Record extracts -

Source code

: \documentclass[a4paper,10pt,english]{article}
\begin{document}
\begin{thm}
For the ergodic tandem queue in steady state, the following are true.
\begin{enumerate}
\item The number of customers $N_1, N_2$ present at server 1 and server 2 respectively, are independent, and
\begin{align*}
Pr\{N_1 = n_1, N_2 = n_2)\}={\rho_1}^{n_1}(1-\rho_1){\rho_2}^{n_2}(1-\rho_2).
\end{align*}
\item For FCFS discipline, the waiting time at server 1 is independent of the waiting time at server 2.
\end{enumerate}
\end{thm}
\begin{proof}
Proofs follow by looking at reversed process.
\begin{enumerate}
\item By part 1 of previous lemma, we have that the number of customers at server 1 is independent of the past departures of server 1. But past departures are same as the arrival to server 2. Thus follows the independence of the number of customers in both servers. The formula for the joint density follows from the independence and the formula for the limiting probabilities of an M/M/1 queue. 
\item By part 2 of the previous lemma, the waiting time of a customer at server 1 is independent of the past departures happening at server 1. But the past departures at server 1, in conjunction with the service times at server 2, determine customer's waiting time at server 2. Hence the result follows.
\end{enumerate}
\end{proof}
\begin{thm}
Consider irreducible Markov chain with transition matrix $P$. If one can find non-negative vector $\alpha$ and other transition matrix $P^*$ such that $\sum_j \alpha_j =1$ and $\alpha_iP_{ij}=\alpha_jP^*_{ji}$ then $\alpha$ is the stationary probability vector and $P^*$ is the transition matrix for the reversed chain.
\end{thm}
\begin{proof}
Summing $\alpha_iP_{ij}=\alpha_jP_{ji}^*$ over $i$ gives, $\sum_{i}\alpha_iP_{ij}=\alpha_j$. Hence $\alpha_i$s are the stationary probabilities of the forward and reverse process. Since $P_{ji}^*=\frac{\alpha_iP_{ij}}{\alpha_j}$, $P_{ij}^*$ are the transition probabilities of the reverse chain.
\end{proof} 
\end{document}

Assignment - From the first line of the listing above through the line that contains "an M/M/1 queue.", retype every line exactly, and write nothing else.

Expected answer -
Source code

: \documentclass[a4paper,10pt,english]{article}
\begin{document}
\begin{thm}
For the ergodic tandem queue in steady state, the following are true.
\begin{enumerate}
\item The number of customers $N_1, N_2$ present at server 1 and server 2 respectively, are independent, and
\begin{align*}
Pr\{N_1 = n_1, N_2 = n_2)\}={\rho_1}^{n_1}(1-\rho_1){\rho_2}^{n_2}(1-\rho_2).
\end{align*}
\item For FCFS discipline, the waiting time at server 1 is independent of the waiting time at server 2.
\end{enumerate}
\end{thm}
\begin{proof}
Proofs follow by looking at reversed process.
\begin{enumerate}
\item By part 1 of previous lemma, we have that the number of customers at server 1 is independent of the past departures of server 1. But past departures are same as the arrival to server 2. Thus follows the independence of the number of customers in both servers. The formula for the joint density follows from the independence and the formula for the limiting probabilities of an M/M/1 queue. 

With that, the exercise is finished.